The hype surrounding these applications and the convergence of cloud computing and nomad working is driving a lot of I’ll-prepared companies down the persistent chat route. Like most tools, if persistent chat is used incorrectly it will cause far more problems than it fixes. You gotta be cute.

What is persistent chat?

Persistent chat lets you typically create topic-based discussion rooms that persist forever. Within the confines of these rooms you can communicate and collaborate with an ad-hoc group of people, share information and ideas search old content. Typically, the threads are informal, conversational in nature and can be searched forever more.

Today, we use Slack and have extensive experience of Skype, Podio, Yammer, Forums, Campfire and Basecamp. We have 3 decade of experience of chat applications in the workplace.

The best bits

We all mostly like to belong, so if you have remote teams then a common place where relationships are encouraged is a good thing. The absence of hierarchy and the conversational nature encourage interaction (mostly) and ad-hoc chatting without the constraints of agendas or conventional thinking.

A real email killer. We have been able to dispense nearly 100% with internal email. That alone is worth it’s weight in gold, it’s nice not to live under Email’s sword of Damocles! Email is fine in it’s place but long threads are a nightmare.

It’s a fabulous place to kick around ideas and get quick gut feels of what people think before formal resource is committed. We find we get wider contributions in the less formal setting and consensus is reached very quickly and without politics.

On the move, its device independent platform and light data requirement means it brilliant for staying in touch with the team and colleagues. Staying connected when we’re moving across the country and the globe is vitally important.

Slack, like many others, is a great place to scream for help.
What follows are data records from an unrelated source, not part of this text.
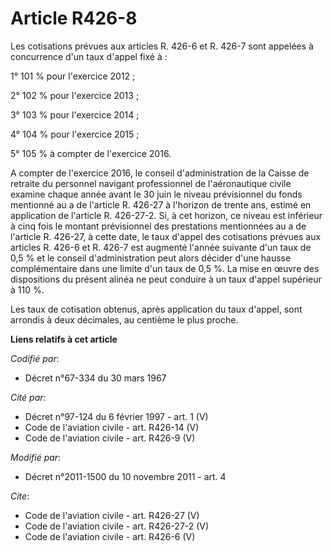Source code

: # Article R426-8

Les cotisations prévues aux articles R. 426-6 et R. 426-7 sont appelées à concurrence d'un taux d'appel fixé à : 

1° 101 % pour l'exercice 2012 ; 

2° 102 % pour l'exercice 2013 ; 

3° 103 % pour l'exercice 2014 ; 

4° 104 % pour l'exercice 2015 ; 

5° 105 % à compter de l'exercice 2016. 

A compter de l'exercice 2016, le conseil d'administration de la Caisse de retraite du personnel navigant professionnel de
l'aéronautique civile examine chaque année avant le 30 juin le niveau prévisionnel du fonds mentionné au a de l'article R.
426-27 à l'horizon de trente ans, estimé en application de l'article R. 426-27-2. Si, à cet horizon, ce niveau est inférieur
à cinq fois le montant prévisionnel des prestations mentionnées au a de l'article R. 426-27, à cette date, le taux d'appel
des cotisations prévues aux articles R. 426-6 et R. 426-7 est augmenté l'année suivante d'un taux de 0,5 % et le conseil
d'administration peut alors décider d'une hausse complémentaire dans une limite d'un taux de 0,5 %. La mise en œuvre des
dispositions du présent alinéa ne peut conduire à un taux d'appel supérieur à 110 %. 

Les taux de cotisation obtenus, après application du taux d'appel, sont arrondis à deux décimales, au centième le plus
proche.

**Liens relatifs à cet article**

_Codifié par_:

  - Décret n°67-334 du 30 mars 1967

_Cité par_:

  - Décret n°97-124 du 6 février 1997 - art. 1 (V)
  - Code de l'aviation civile - art. R426-14 (V)
  - Code de l'aviation civile - art. R426-9 (V)

_Modifié par_:

  - Décret n°2011-1500 du 10 novembre 2011 - art. 4

_Cite_:

  - Code de l'aviation civile - art. R426-27 (V)
  - Code de l'aviation civile - art. R426-27-2 (V)
  - Code de l'aviation civile - art. R426-6 (V)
We used to have a dedicated “Ring the Bell” application that called everyone together when the world went grey. Now we use Slack with a simple @ sign.

Fun. It’s a great place to share a joke, a funny picture, discuss the news, organise social stuff and generally lark about.

Searching. As a support company we deal with thousands of issues every year and many of them are discussed on Slack. It acts as a neat, searchable and referencable knowledge base.

But it’s not all roses. Group chat has some pretty major downsides if it’s not used properly. In many ways, if abused, it can be a lot worse than Email.

What’s not so good about group chat

The always-on approach might seem appealing and flexible but it can pressure folks into “being online” and contributing. Much like the burnout you see on Facebook, group chat can burn out your colleagues unless you have enforced rests and sensible alert policies.

Chat works a line at a time, and that’s not very considered when you’re working on deep problems or at a detail level. As a result it can be too superficial and might lack intellectual gravitas and authority. We make sure that quick chats are converted into solid tasks and projects on Basecamp and quickly stop threads if they get into too much depth.

As a result of the instantaneous nature, unstructured thinking can divert the crowd and can skew the opinion to those that think the fastest, not those with the best ideas.

A call-to-arms is easy to fire off, and that can get resource hungry unless you quickly liberate this not needed back to their day jobs. Pulling 10 folks in for just 15 mins of discussion burns 2.5hrs of resource faster than you can say “help”. In our company, that resource cost would total over £150. To use it sparingly, select who you yell for and release anyone not needed as soon as viable.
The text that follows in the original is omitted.